Prosecutors in France have dropped charges brought against Bob Dylan by a Croatian community association, for violating anti-discrimination laws in comments he made in a 2012 Rolling Stone cover story.
Instead, the magistrate ruled in favour of indicting Rolling Stone‘s French edition for printing the allegedly racist remarks in the first place. In December last year, the Council of the Croat Community and Institutions of France (CRICCF) brought charges against Dylan for comparing Croatians to white supremacists and the Nazis.
In a discussion about race relations in the US, the 72-year-old singer remarked, “If you got a slave master or [Ku Klux] Klan in your blood, blacks can sense that. That stuff lingers to this day,” he added. “Just like Jews can sense Nazi blood and the Serbs can sense Croatian blood.”
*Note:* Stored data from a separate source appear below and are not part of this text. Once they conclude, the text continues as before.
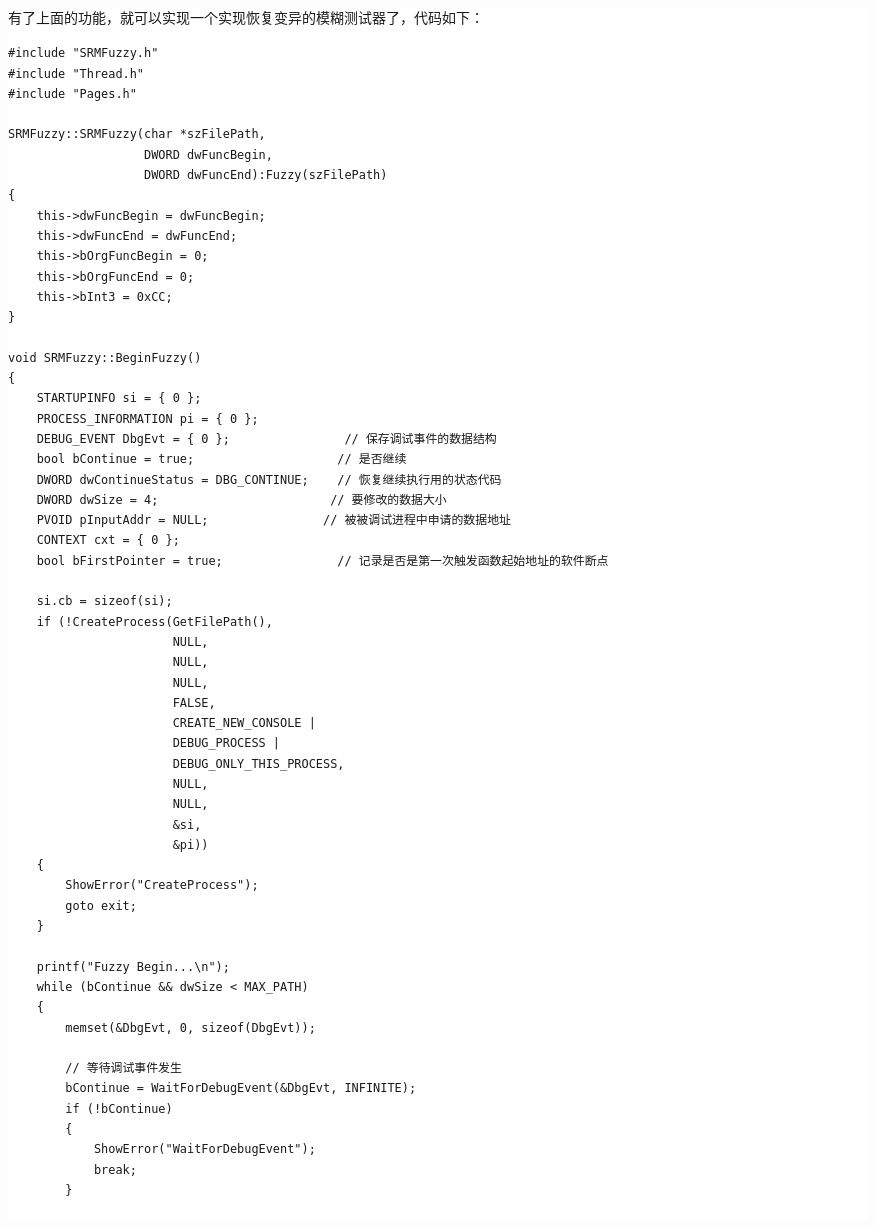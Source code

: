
 ```

```

有了上面的功能，就可以实现一个实现恢复变异的模糊测试器了，代码如下：

```
#include "SRMFuzzy.h"
#include "Thread.h"
#include "Pages.h"
 
SRMFuzzy::SRMFuzzy(char *szFilePath,
                   DWORD dwFuncBegin,
                   DWORD dwFuncEnd):Fuzzy(szFilePath)
{
    this->dwFuncBegin = dwFuncBegin;
    this->dwFuncEnd = dwFuncEnd;
    this->bOrgFuncBegin = 0;
    this->bOrgFuncEnd = 0;
    this->bInt3 = 0xCC;
}
 
void SRMFuzzy::BeginFuzzy()
{
    STARTUPINFO si = { 0 };
    PROCESS_INFORMATION pi = { 0 };
    DEBUG_EVENT DbgEvt = { 0 };                // 保存调试事件的数据结构
    bool bContinue = true;                    // 是否继续
    DWORD dwContinueStatus = DBG_CONTINUE;    // 恢复继续执行用的状态代码
    DWORD dwSize = 4;                        // 要修改的数据大小
    PVOID pInputAddr = NULL;                // 被被调试进程中申请的数据地址
    CONTEXT cxt = { 0 };
    bool bFirstPointer = true;                // 记录是否是第一次触发函数起始地址的软件断点
 
    si.cb = sizeof(si);
    if (!CreateProcess(GetFilePath(),
                       NULL,
                       NULL,
                       NULL,
                       FALSE,
                       CREATE_NEW_CONSOLE |
                       DEBUG_PROCESS |
                       DEBUG_ONLY_THIS_PROCESS,
                       NULL,
                       NULL,
                       &si,
                       &pi))
    {
        ShowError("CreateProcess");
        goto exit;
    }
 
    printf("Fuzzy Begin...\n");
    while (bContinue && dwSize < MAX_PATH)
    {
        memset(&DbgEvt, 0, sizeof(DbgEvt));
 
        // 等待调试事件发生
        bContinue = WaitForDebugEvent(&DbgEvt, INFINITE);
        if (!bContinue)
        {
            ShowError("WaitForDebugEvent");
            break;
        }
 
```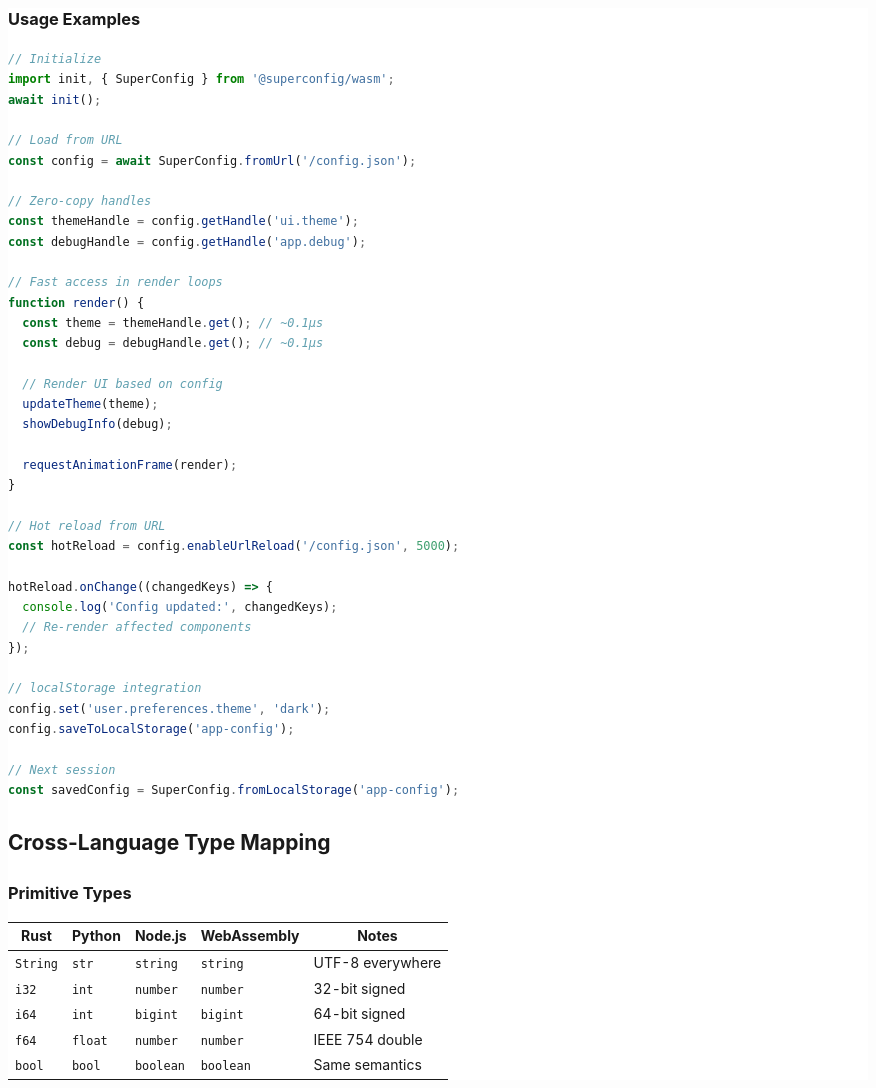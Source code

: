 ### Usage Examples

```javascript
// Initialize
import init, { SuperConfig } from '@superconfig/wasm';
await init();

// Load from URL
const config = await SuperConfig.fromUrl('/config.json');

// Zero-copy handles
const themeHandle = config.getHandle('ui.theme');
const debugHandle = config.getHandle('app.debug');

// Fast access in render loops
function render() {
  const theme = themeHandle.get(); // ~0.1μs
  const debug = debugHandle.get(); // ~0.1μs
  
  // Render UI based on config
  updateTheme(theme);
  showDebugInfo(debug);
  
  requestAnimationFrame(render);
}

// Hot reload from URL
const hotReload = config.enableUrlReload('/config.json', 5000);

hotReload.onChange((changedKeys) => {
  console.log('Config updated:', changedKeys);
  // Re-render affected components
});

// localStorage integration
config.set('user.preferences.theme', 'dark');
config.saveToLocalStorage('app-config');

// Next session
const savedConfig = SuperConfig.fromLocalStorage('app-config');
```

## Cross-Language Type Mapping

### Primitive Types

| Rust     | Python  | Node.js   | WebAssembly | Notes            |
| -------- | ------- | --------- | ----------- | ---------------- |
| `String` | `str`   | `string`  | `string`    | UTF-8 everywhere |
| `i32`    | `int`   | `number`  | `number`    | 32-bit signed    |
| `i64`    | `int`   | `bigint`  | `bigint`    | 64-bit signed    |
| `f64`    | `float` | `number`  | `number`    | IEEE 754 double  |
| `bool`   | `bool`  | `boolean` | `boolean`   | Same semantics   |
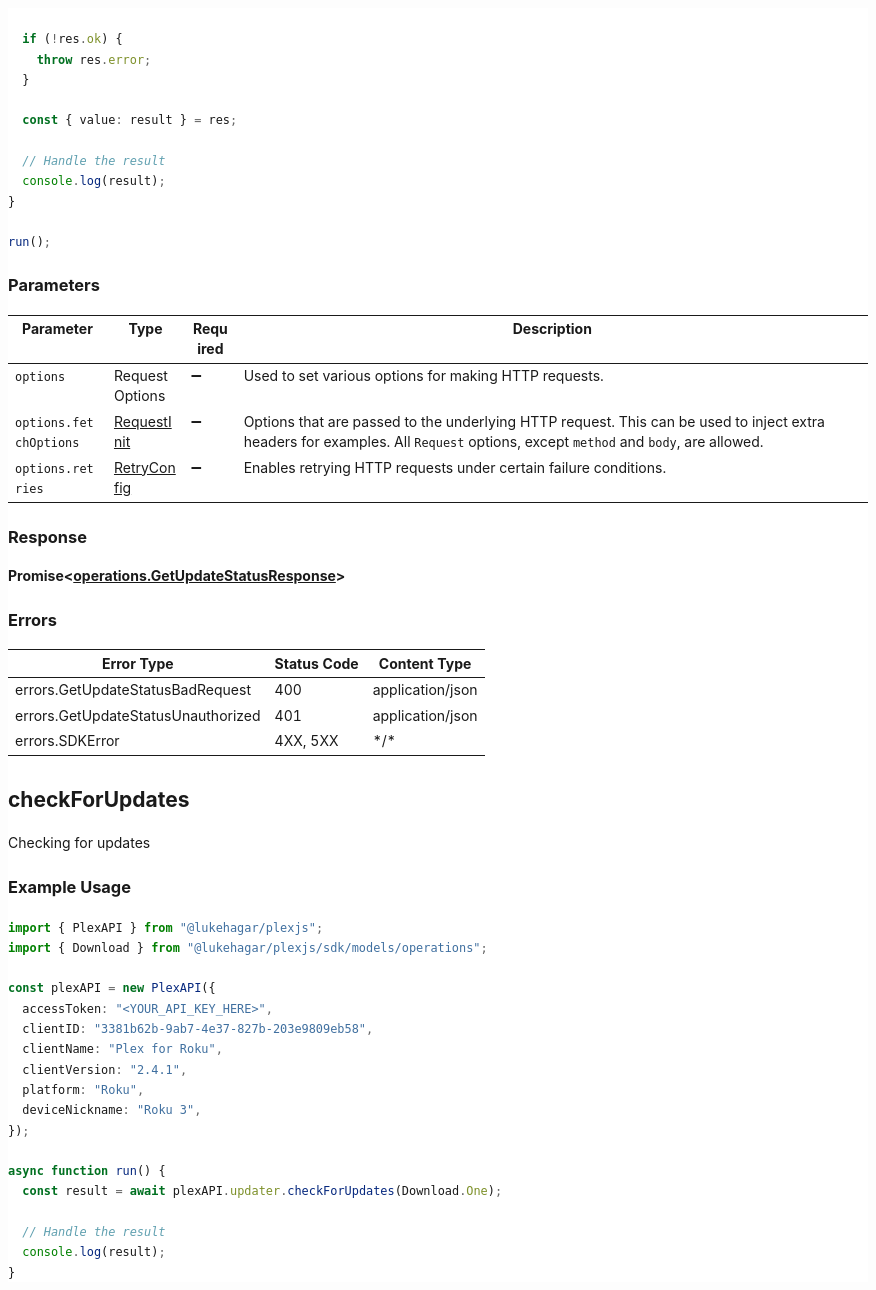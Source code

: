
 ```typescript

  if (!res.ok) {
    throw res.error;
  }

  const { value: result } = res;

  // Handle the result
  console.log(result);
}

run();
```

### Parameters

| Parameter                                                                                                                                                                      | Type                                                                                                                                                                           | Required                                                                                                                                                                       | Description                                                                                                                                                                    |
| ------------------------------------------------------------------------------------------------------------------------------------------------------------------------------ | ------------------------------------------------------------------------------------------------------------------------------------------------------------------------------ | ------------------------------------------------------------------------------------------------------------------------------------------------------------------------------ | ------------------------------------------------------------------------------------------------------------------------------------------------------------------------------ |
| `options`                                                                                                                                                                      | RequestOptions                                                                                                                                                                 | :heavy_minus_sign:                                                                                                                                                             | Used to set various options for making HTTP requests.                                                                                                                          |
| `options.fetchOptions`                                                                                                                                                         | [RequestInit](https://developer.mozilla.org/en-US/docs/Web/API/Request/Request#options)                                                                                        | :heavy_minus_sign:                                                                                                                                                             | Options that are passed to the underlying HTTP request. This can be used to inject extra headers for examples. All `Request` options, except `method` and `body`, are allowed. |
| `options.retries`                                                                                                                                                              | [RetryConfig](../../lib/utils/retryconfig.md)                                                                                                                                  | :heavy_minus_sign:                                                                                                                                                             | Enables retrying HTTP requests under certain failure conditions.                                                                                                               |

### Response

**Promise\<[operations.GetUpdateStatusResponse](../../sdk/models/operations/getupdatestatusresponse.md)\>**

### Errors

| Error Type                         | Status Code                        | Content Type                       |
| ---------------------------------- | ---------------------------------- | ---------------------------------- |
| errors.GetUpdateStatusBadRequest   | 400                                | application/json                   |
| errors.GetUpdateStatusUnauthorized | 401                                | application/json                   |
| errors.SDKError                    | 4XX, 5XX                           | \*/\*                              |

## checkForUpdates

Checking for updates

### Example Usage

```typescript
import { PlexAPI } from "@lukehagar/plexjs";
import { Download } from "@lukehagar/plexjs/sdk/models/operations";

const plexAPI = new PlexAPI({
  accessToken: "<YOUR_API_KEY_HERE>",
  clientID: "3381b62b-9ab7-4e37-827b-203e9809eb58",
  clientName: "Plex for Roku",
  clientVersion: "2.4.1",
  platform: "Roku",
  deviceNickname: "Roku 3",
});

async function run() {
  const result = await plexAPI.updater.checkForUpdates(Download.One);

  // Handle the result
  console.log(result);
}
```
The interview was conducted with the US edition of the magazine and was republished in the French version. Under France’s stringent laws “hate speech” allegations are considered a crime and almost always go to trial.
After the statement was published the community organisation filed preliminary charges against the musician for “incitement to hatred”. Those charges were this week dismissed by magistrate Marion Potier.
Dylan’s French lawyer Thierry Marembert said the magistrate ruled the performer could not be held accountable for remarks published in France as he had not given the go-ahead for his US interview to be re-published in Rolling Stone’s French edition.
While the charges against Dylan have been dropped, the same charges have been brought against Rolling Stone France publisher Michael Birnbaum, who, reports Billboard, faces up to one year in jail and a maximum fine of €45,000 (AU $66,000) for publishing the remarks.